===== Material to process =====
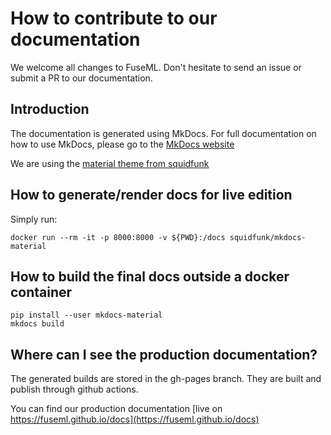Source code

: # How to contribute to our documentation

We welcome all changes to FuseML.
Don't hesitate to send an issue or submit a PR to our documentation.

## Introduction

The documentation is generated using MkDocs. For full documentation on how to
use MkDocs, please go to the [MkDocs website](https://www.mkdocs.org/)

We are using the [material theme from squidfunk](https://squidfunk.github.io/mkdocs-material/)

## How to generate/render docs for live edition

Simply run:

```
docker run --rm -it -p 8000:8000 -v ${PWD}:/docs squidfunk/mkdocs-material
```

## How to build the final docs outside a docker container

```
pip install --user mkdocs-material
mkdocs build
```

## Where can I see the production documentation?

The generated builds are stored in the gh-pages branch.
They are built and publish through github actions.

You can find our production documentation [live on https://fuseml.github.io/docs](https://fuseml.github.io/docs)
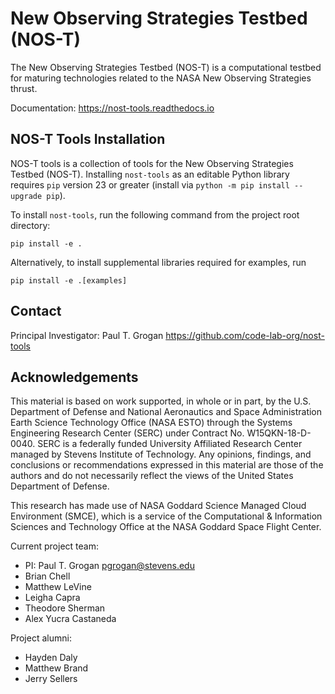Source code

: # New Observing Strategies Testbed (NOS-T)

The New Observing Strategies Testbed (NOS-T) is a computational testbed for
maturing technologies related to the NASA New Observing Strategies thrust.

Documentation: https://nost-tools.readthedocs.io

## NOS-T Tools Installation

NOS-T tools is a collection of tools for the New Observing Strategies Testbed
(NOS-T). Installing `nost-tools` as an editable Python library requires `pip`
version 23 or greater (install via `python -m pip install --upgrade pip`).

To install `nost-tools`, run the following command from the project root
directory:

```
pip install -e .
```

Alternatively, to install supplemental libraries required for examples, run

```
pip install -e .[examples]
```

## Contact

Principal Investigator: Paul T. Grogan <https://github.com/code-lab-org/nost-tools>

## Acknowledgements

This material is based on work supported, in whole or in part, by the U.S.
Department of Defense and National Aeronautics and Space Administration Earth
Science Technology Office (NASA ESTO) through the Systems Engineering Research
Center (SERC) under Contract No. W15QKN-18-D-0040. SERC is a federally funded
University Affiliated Research Center managed by Stevens Institute of
Technology. Any opinions, findings, and conclusions or recommendations
expressed in this material are those of the authors and do not necessarily
reflect the views of the United States Department of Defense.

This research has made use of NASA Goddard Science Managed Cloud Environment (SMCE), which is a service of the Computational & Information Sciences and Technology Office at the NASA Goddard Space Flight Center.

Current project team:

- PI: Paul T. Grogan <pgrogan@stevens.edu>
- Brian Chell
- Matthew LeVine
- Leigha Capra
- Theodore Sherman
- Alex Yucra Castaneda

Project alumni:

- Hayden Daly
- Matthew Brand
- Jerry Sellers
=====
| Instructions for the task |
Each line above with the string "generated" in it should be located and copied.

| Response box |
The documentation is generated using MkDocs. For full documentation on how to
The generated builds are stored in the gh-pages branch.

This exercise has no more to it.